Andrea Danti - Fotolia
Microsoft had to roll back an update and reroute access to alternate IT infrastructure last night, after an outage affected its cloud service.
About 23.25pm BST on 28 September, the company tweeted that it was investigating an issue affecting access to multiple Microsoft 365 services. “We’re working to identify the full impact and will provide more information shortly,” it wrote in the MSFT365Status tweet.
Microsoft confirmed it was investigating availability of the Azure AD service, which organisations use to authenticate onto Microsoft 365. “Customers using Azure Active Directory may experience HTTP 503 errors when accessing the Azure portal,” it said.
However, some people on Twitter observed that the outage had implications that extended beyond the AD portal. One IT admin tweeted: “None of my clients with Azure AD-backed applications can log in or authenticate right now.”

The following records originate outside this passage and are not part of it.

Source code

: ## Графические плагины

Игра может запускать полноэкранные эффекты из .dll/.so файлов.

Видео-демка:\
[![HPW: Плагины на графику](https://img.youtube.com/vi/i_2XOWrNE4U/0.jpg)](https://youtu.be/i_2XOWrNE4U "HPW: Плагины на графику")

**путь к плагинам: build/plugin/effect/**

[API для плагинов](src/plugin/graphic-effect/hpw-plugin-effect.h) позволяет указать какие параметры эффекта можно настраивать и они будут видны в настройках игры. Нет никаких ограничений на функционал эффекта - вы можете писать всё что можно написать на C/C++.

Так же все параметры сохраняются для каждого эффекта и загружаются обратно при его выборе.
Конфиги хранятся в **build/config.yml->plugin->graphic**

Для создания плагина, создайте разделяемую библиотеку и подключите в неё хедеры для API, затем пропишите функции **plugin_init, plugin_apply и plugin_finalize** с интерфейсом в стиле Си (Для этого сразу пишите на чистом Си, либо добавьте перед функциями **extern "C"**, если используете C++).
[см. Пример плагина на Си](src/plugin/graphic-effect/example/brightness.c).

Another noted that the corporate application was down because Azure AD authentication was unavailable. Some people complained they could not use Teams or other Microsoft online services such as Outlook 365.
The company initially said it had identified a recent change that appeared to be the source of the issue and announced it had rolled back the change to mitigate the impact. While monitoring the IT environment, Microsoft admitted it had not observed an increase in successful connections after rolling back the recent change. “We’re working to evaluate additional mitigation solutions while we investigate the root cause,” it said.
This mitigation involved rerouting network traffic to alternate IT infrastructure, which Microsoft said would improve the user experience while it continued to investigate the issue.
In 2019, Mark Russinovich, chief technology officer at Microsoft Azure, described how Azure AD had been architected so that it had no single point of failure (SPOF). He said Azure AD was a global service with multiple levels of internal redundancy and automatic recoverability and was deployed in over 30 datacentres around the world using Azure Availability Zones.
Read more about Active Directory resilience
He wrote: “Given the criticality of our services, we don’t accept SPOFs in critical external systems like Distributed Name Service (DNS), content delivery networks (CDN) or telco providers that transport our multi-factor authentication (MFA), including SMS and Voice. For each of these systems, we use multiple redundant systems configured in a full active-active configuration.
“Much of that work on this principle has come to completion over the last calendar year and, to illustrate, when a large DNS provider recently had an outage, Azure AD was entirely unaffected because we had an active/active path to an alternate provider.”
The fact that an update made Azure AD inaccessible to many organisations shows that even with the level of resilience and replication it has built in, the service still becomes a SPOF for many businesses that rely on it to authenticate users of their line-of-business applications. One IT admin tweeted: “It’s like the front door to the house was locked, but hey, everything is in the house. You just can’t get in.”
The issues with Azure AD have now been resolved. Microsoft said: “We’ve fixed the service interruption that some customers may have experienced while performing authentication operations.”